Vivir allí… la idea era tentadora. No tendría que correr detrás de autobuses, ni gastar medio sueldo en pasajes, ni salir tan temprano con el frío calándole los huesos. Pero también significaba dejar sola a Lara, su amiga, su compañera de risas y desahogos.
—No sé qué decir… —murmuró al fin, con la voz temblorosa.
—No tiene que decidir ahora. —Liam se acercó un poco más, lo suficiente para que su voz sonara más suave—. Piénselo. No quiero presionarla.
Elena levantó la mirada y se encontró con sus ojos. Había en ellos una sinceridad que no esperaba, una calidez discreta detrás de su aparente control.
—Agradezco mucho su confianza, señor Torres. De verdad. Solo… me gustaría hablarlo primero con mi amiga. No quiero tomar una decisión tan grande sin consultarla.
Liam asintió, comprensivo.
—Por supuesto. Tómese el tiempo que necesite.
Ella respiró hondo y guardó el sobre en su bolso.
—Le daré una respuesta mañana.
—Estaré esperando. —Su voz fue apenas un murmullo.

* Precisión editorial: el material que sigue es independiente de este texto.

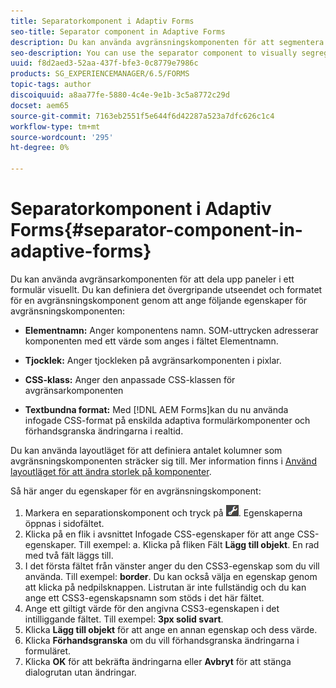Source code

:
 ```yaml
---
title: Separatorkomponent i Adaptiv Forms
seo-title: Separator component in Adaptive Forms
description: Du kan använda avgränsningskomponenten för att segmentera ett formulär visuellt.
seo-description: You can use the separator component to visually segregate sections of a form.
uuid: f8d2aed3-52aa-437f-bfe3-0c8779e7986c
products: SG_EXPERIENCEMANAGER/6.5/FORMS
topic-tags: author
discoiquuid: a8aa77fe-5880-4c4e-9e1b-3c5a8772c29d
docset: aem65
source-git-commit: 7163eb2551f5e644f6d42287a523a7dfc626c1c4
workflow-type: tm+mt
source-wordcount: '295'
ht-degree: 0%

---
```



# Separatorkomponent i Adaptiv Forms{#separator-component-in-adaptive-forms}

Du kan använda avgränsarkomponenten för att dela upp paneler i ett formulär visuellt. Du kan definiera det övergripande utseendet och formatet för en avgränsningskomponent genom att ange följande egenskaper för avgränsningskomponenten:

* **Elementnamn:** Anger komponentens namn. SOM-uttrycken adresserar komponenten med ett värde som anges i fältet Elementnamn.
* **Tjocklek:** Anger tjockleken på avgränsarkomponenten i pixlar.

* **CSS-klass:** Anger den anpassade CSS-klassen för avgränsarkomponenten

* **Textbundna format:** Med [!DNL AEM Forms]kan du nu använda infogade CSS-format på enskilda adaptiva formulärkomponenter och förhandsgranska ändringarna i realtid.

Du kan använda layoutläget för att definiera antalet kolumner som avgränsningskomponenten sträcker sig till. Mer information finns i [Använd layoutläget för att ändra storlek på komponenter](resize-using-layout-mode.md).

Så här anger du egenskaper för en avgränsningskomponent:

1. Markera en separationskomponent och tryck på ![cmppr](assets/cmppr.png). Egenskaperna öppnas i sidofältet.
1. Klicka på en flik i avsnittet Infogade CSS-egenskaper för att ange CSS-egenskaper. Till exempel: a. Klicka på fliken Fält **Lägg till objekt**. En rad med två fält läggs till.
1. I det första fältet från vänster anger du den CSS3-egenskap som du vill använda. Till exempel: **border**. Du kan också välja en egenskap genom att klicka på nedpilsknappen. Listrutan är inte fullständig och du kan ange ett CSS3-egenskapsnamn som stöds i det här fältet.
1. Ange ett giltigt värde för den angivna CSS3-egenskapen i det intilliggande fältet. Till exempel: **3px solid svart**.
1. Klicka **Lägg till objekt** för att ange en annan egenskap och dess värde.
1. Klicka **Förhandsgranska** om du vill förhandsgranska ändringarna i formuläret.
1. Klicka **OK** för att bekräfta ändringarna eller **Avbryt** för att stänga dialogrutan utan ändringar.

Elena dio un paso hacia la puerta. Cuando la abrió, el aire fresco de la noche la envolvió con un aroma a lluvia y césped mojado. Se giró una última vez.
—Buenas noches, señor Torres.
—Buenas noches, señorita Marceau. —Respondió él, y hubo algo distinto en la forma en que pronunció su nombre.
El camino de regreso fue silencioso.
El ruido de los neumáticos sobre el asfalto mojado acompañaba los pensamientos que no dejaban de girarle en la cabeza. La lluvia caía ligera sobre el vidrio del autobús, dibujando caminos que se unían y separaban, como su propia indecisión.
“¿Vivir allá? ¿De verdad podría hacerlo?”, pensaba, mirando su reflejo en la ventana. Era una oportunidad enorme. Un salario estable, un lugar cómodo, la posibilidad de ahorrar y comprar su propio apartamento, la libertad de estar cerca del niño… pero también un cambio radical en su vida.